What algorithms are known to perform the task of updating a database by inserting, updating, and deleting rows in the presence of database constraints?
More specifically
I wrote one once, but it's someone else's IP, so I can't go into too much detail. However, I'm willing to tell you the process that taught me how to do this. This was a tool to make a shadow copy of a customer's "database" residing on salesforce.com, written in .NET 1.1.
I started out doing it the brute-force way (create DataSet and database from schema, turn off constraints in the DataSet, iterate through each table, loading rows, ignoring errors, for rows that are not yet in the table, repeat until more rows to add, or no more errors, or no change in the number of errors, then dump the DataSet to the DataBase, until no errors, etc.).
Brute force was the starting point because it wasn't certain that we could do this at all. The "schema" of salesforce.com wasn't a true relational schema. For instance, if I remember correctly, there were some columns which were foreign keys relating to one of several parent tables.

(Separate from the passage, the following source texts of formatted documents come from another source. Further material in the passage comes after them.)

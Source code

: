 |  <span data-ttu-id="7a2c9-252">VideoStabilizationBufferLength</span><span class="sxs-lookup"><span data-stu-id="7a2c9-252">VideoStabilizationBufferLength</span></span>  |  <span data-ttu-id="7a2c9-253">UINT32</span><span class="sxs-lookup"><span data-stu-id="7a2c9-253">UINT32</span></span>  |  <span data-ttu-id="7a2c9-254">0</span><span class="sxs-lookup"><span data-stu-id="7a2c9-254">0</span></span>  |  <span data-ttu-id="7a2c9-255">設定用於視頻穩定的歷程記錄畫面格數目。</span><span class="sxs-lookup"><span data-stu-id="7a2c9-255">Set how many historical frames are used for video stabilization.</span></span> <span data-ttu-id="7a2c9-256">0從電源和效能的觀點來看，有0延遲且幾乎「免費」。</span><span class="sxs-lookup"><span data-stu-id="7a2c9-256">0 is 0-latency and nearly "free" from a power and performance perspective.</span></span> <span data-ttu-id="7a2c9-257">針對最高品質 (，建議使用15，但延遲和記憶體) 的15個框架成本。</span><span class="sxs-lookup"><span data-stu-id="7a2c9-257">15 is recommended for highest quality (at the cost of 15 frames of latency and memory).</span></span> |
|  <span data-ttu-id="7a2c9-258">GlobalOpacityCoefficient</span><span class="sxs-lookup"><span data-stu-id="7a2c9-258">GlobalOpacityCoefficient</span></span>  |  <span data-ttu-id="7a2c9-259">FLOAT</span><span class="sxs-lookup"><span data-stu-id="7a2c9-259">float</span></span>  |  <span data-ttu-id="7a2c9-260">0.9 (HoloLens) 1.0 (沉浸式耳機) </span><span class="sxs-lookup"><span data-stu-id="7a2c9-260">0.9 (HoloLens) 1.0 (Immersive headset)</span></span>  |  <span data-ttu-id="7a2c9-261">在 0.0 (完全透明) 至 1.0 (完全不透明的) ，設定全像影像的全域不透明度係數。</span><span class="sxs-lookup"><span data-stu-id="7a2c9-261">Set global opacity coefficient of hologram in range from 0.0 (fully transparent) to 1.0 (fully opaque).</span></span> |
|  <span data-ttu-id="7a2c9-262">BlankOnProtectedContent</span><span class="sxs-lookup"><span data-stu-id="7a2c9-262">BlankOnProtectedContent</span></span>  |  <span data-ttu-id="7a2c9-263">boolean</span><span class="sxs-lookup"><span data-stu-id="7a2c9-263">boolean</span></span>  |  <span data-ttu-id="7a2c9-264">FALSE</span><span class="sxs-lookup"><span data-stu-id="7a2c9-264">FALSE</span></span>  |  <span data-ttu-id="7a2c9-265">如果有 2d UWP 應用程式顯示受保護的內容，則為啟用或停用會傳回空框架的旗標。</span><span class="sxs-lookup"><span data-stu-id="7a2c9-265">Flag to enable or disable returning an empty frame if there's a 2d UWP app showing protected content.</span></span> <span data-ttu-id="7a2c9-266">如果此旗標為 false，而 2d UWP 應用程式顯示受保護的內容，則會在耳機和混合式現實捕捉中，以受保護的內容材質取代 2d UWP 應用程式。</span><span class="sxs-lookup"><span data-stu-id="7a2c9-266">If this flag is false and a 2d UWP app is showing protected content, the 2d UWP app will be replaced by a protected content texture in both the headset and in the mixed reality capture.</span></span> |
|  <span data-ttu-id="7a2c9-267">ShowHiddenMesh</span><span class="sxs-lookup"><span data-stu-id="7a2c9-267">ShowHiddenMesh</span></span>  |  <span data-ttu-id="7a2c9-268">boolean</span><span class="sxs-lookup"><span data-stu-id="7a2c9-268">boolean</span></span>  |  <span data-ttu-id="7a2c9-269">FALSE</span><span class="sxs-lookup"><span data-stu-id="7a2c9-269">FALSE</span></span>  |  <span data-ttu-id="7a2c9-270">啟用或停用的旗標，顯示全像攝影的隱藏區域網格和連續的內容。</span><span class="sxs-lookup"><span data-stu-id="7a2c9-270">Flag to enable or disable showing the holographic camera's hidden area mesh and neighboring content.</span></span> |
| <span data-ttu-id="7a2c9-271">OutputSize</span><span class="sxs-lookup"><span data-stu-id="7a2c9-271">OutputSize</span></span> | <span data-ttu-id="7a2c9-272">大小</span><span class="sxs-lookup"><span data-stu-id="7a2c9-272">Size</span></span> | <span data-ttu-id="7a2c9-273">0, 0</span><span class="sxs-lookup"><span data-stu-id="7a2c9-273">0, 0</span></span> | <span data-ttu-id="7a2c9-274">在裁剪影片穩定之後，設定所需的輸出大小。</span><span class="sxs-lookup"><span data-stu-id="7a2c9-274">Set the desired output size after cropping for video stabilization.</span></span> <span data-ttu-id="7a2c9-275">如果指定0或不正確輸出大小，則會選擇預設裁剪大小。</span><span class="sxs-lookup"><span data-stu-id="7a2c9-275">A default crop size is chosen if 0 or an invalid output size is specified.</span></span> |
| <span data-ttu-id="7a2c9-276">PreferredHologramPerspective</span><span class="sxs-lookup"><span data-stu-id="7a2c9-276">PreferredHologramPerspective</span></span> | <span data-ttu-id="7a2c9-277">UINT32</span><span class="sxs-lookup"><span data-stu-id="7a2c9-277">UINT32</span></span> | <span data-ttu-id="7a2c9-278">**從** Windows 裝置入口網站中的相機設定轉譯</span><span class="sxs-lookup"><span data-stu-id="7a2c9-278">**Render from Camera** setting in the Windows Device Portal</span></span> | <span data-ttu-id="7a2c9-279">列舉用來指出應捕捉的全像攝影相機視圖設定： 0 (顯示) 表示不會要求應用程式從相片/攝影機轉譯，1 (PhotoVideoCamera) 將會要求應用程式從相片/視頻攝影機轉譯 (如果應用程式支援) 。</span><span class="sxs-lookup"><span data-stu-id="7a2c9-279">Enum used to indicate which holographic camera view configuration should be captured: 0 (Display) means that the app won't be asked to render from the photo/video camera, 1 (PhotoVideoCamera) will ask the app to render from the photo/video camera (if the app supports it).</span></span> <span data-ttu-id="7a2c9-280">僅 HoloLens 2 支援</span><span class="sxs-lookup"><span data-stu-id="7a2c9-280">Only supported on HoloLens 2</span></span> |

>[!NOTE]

This took forever, even while debugging. I began to notice that most of the time was being spent on handling the constraint violations in the database. I began to notice the pattern of constraint violations, as each iteration converged, slowly, toward getting all the rows saved.
All the revelations I had were due to my boredom, watching the system sit at near 100% CPU for 15-20 minutes at a time, even with a small database. "Necessity is the mother of invention", and "the prospect of waiting another 20 minutes for the same rows, tends to focus the mind", and I figured out how to speed things up by a factor of over 100.